Dataset entries
- - - - -

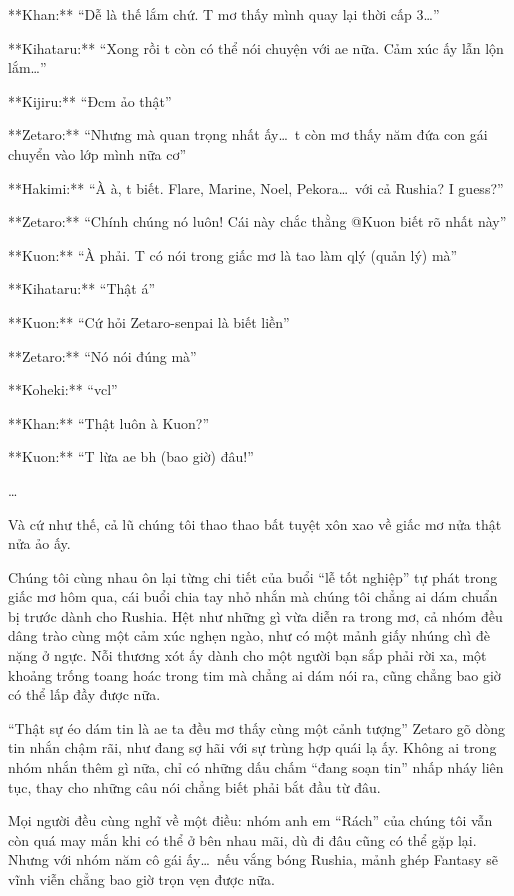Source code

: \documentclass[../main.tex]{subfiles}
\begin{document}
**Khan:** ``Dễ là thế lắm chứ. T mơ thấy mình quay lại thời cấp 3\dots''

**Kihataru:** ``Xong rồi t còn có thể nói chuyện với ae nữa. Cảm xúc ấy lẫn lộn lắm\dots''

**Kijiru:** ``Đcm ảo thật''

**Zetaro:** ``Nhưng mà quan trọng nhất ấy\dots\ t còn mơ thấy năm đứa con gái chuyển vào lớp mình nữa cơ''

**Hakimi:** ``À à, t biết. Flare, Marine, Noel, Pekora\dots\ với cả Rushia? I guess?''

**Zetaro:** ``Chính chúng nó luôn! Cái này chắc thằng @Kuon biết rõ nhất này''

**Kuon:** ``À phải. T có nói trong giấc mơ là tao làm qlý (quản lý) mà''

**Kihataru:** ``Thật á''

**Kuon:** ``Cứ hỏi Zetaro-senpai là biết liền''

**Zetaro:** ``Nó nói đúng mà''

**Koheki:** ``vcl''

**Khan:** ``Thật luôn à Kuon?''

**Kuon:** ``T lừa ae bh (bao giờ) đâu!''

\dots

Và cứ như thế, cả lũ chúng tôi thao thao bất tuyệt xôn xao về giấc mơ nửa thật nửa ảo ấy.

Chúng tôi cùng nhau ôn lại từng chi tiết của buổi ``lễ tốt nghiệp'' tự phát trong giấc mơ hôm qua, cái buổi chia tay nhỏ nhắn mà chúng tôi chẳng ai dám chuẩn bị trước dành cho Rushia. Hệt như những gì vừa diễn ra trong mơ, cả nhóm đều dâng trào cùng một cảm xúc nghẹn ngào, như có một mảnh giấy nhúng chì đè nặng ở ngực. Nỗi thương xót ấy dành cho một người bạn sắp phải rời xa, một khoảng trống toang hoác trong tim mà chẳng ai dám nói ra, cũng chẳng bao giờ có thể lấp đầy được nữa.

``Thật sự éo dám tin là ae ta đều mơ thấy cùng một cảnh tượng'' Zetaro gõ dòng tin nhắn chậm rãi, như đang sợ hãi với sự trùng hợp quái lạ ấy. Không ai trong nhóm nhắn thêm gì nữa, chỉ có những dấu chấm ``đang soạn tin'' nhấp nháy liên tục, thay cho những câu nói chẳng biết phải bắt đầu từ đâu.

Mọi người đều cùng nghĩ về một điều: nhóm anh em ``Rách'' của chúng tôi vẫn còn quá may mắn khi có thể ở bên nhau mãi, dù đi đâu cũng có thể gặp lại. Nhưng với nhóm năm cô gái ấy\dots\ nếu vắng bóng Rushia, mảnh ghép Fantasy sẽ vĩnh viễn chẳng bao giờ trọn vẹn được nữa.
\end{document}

- - - - -

Using the data above, count the lines where "nhau" appears. Reply with the number only.

● RESULT OF THIS EXERCISE:
2